___ SUPPLIED INFORMATION ___
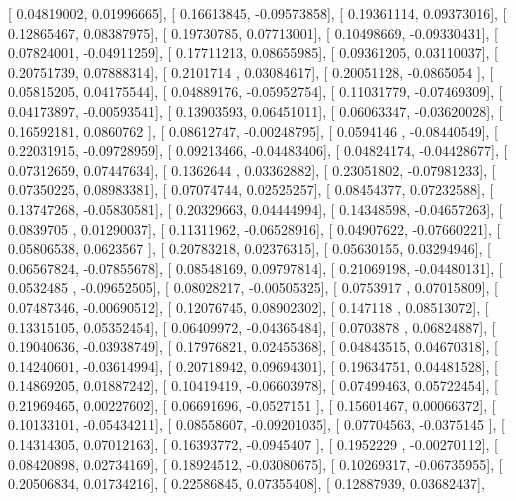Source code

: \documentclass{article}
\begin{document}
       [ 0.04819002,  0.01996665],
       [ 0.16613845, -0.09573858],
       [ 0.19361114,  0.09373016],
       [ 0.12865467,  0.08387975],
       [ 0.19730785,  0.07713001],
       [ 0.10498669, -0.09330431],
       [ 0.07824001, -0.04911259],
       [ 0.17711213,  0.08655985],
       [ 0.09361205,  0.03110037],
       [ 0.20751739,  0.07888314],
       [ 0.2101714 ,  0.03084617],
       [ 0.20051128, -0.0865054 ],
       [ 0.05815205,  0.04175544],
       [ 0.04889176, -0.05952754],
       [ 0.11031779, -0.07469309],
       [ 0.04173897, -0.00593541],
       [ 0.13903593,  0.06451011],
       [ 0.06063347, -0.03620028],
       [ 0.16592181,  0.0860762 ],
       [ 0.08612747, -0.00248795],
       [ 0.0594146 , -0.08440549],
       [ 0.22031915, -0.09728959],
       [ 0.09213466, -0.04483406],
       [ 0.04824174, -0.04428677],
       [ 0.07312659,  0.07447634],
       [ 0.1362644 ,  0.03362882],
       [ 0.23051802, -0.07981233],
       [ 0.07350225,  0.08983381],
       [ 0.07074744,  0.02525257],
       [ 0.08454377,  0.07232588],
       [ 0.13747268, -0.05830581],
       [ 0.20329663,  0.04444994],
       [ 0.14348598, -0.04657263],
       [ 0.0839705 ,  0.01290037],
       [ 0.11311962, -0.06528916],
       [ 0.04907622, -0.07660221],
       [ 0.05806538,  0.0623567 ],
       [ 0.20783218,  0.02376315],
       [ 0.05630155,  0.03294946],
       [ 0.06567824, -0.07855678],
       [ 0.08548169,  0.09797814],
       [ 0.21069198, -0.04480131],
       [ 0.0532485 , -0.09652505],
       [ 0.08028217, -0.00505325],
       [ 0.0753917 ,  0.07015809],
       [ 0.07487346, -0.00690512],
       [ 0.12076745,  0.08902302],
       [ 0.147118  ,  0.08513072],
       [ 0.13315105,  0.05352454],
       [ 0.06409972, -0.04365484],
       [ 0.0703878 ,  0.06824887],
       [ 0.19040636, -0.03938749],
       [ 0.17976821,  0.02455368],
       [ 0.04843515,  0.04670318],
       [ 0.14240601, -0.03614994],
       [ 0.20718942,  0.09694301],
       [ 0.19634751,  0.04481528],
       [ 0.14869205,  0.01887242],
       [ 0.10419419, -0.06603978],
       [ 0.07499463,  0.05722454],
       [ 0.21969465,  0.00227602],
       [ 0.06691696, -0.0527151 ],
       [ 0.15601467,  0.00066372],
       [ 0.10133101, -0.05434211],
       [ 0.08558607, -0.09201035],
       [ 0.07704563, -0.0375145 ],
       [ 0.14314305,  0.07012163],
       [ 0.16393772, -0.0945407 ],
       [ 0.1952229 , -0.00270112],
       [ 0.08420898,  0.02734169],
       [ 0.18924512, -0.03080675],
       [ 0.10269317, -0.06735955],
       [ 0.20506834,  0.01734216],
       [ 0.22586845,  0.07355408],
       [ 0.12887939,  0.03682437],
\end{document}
___
# TASK REQUIREMENTS
A word-for-word retyping of every record is required, without the pictures.

# SOLVED PROBLEM
Source code

: \documentclass{article}
\begin{document}
       [ 0.04819002,  0.01996665],
       [ 0.16613845, -0.09573858],
       [ 0.19361114,  0.09373016],
       [ 0.12865467,  0.08387975],
       [ 0.19730785,  0.07713001],
       [ 0.10498669, -0.09330431],
       [ 0.07824001, -0.04911259],
       [ 0.17711213,  0.08655985],
       [ 0.09361205,  0.03110037],
       [ 0.20751739,  0.07888314],
       [ 0.2101714 ,  0.03084617],
       [ 0.20051128, -0.0865054 ],
       [ 0.05815205,  0.04175544],
       [ 0.04889176, -0.05952754],
       [ 0.11031779, -0.07469309],
       [ 0.04173897, -0.00593541],
       [ 0.13903593,  0.06451011],
       [ 0.06063347, -0.03620028],
       [ 0.16592181,  0.0860762 ],
       [ 0.08612747, -0.00248795],
       [ 0.0594146 , -0.08440549],
       [ 0.22031915, -0.09728959],
       [ 0.09213466, -0.04483406],
       [ 0.04824174, -0.04428677],
       [ 0.07312659,  0.07447634],
       [ 0.1362644 ,  0.03362882],
       [ 0.23051802, -0.07981233],
       [ 0.07350225,  0.08983381],
       [ 0.07074744,  0.02525257],
       [ 0.08454377,  0.07232588],
       [ 0.13747268, -0.05830581],
       [ 0.20329663,  0.04444994],
       [ 0.14348598, -0.04657263],
       [ 0.0839705 ,  0.01290037],
       [ 0.11311962, -0.06528916],
       [ 0.04907622, -0.07660221],
       [ 0.05806538,  0.0623567 ],
       [ 0.20783218,  0.02376315],
       [ 0.05630155,  0.03294946],
       [ 0.06567824, -0.07855678],
       [ 0.08548169,  0.09797814],
       [ 0.21069198, -0.04480131],
       [ 0.0532485 , -0.09652505],
       [ 0.08028217, -0.00505325],
       [ 0.0753917 ,  0.07015809],
       [ 0.07487346, -0.00690512],
       [ 0.12076745,  0.08902302],
       [ 0.147118  ,  0.08513072],
       [ 0.13315105,  0.05352454],
       [ 0.06409972, -0.04365484],
       [ 0.0703878 ,  0.06824887],
       [ 0.19040636, -0.03938749],
       [ 0.17976821,  0.02455368],
       [ 0.04843515,  0.04670318],
       [ 0.14240601, -0.03614994],
       [ 0.20718942,  0.09694301],
       [ 0.19634751,  0.04481528],
       [ 0.14869205,  0.01887242],
       [ 0.10419419, -0.06603978],
       [ 0.07499463,  0.05722454],
       [ 0.21969465,  0.00227602],
       [ 0.06691696, -0.0527151 ],
       [ 0.15601467,  0.00066372],
       [ 0.10133101, -0.05434211],
       [ 0.08558607, -0.09201035],
       [ 0.07704563, -0.0375145 ],
       [ 0.14314305,  0.07012163],
       [ 0.16393772, -0.0945407 ],
       [ 0.1952229 , -0.00270112],
       [ 0.08420898,  0.02734169],
       [ 0.18924512, -0.03080675],
       [ 0.10269317, -0.06735955],
       [ 0.20506834,  0.01734216],
       [ 0.22586845,  0.07355408],
       [ 0.12887939,  0.03682437],
\end{document}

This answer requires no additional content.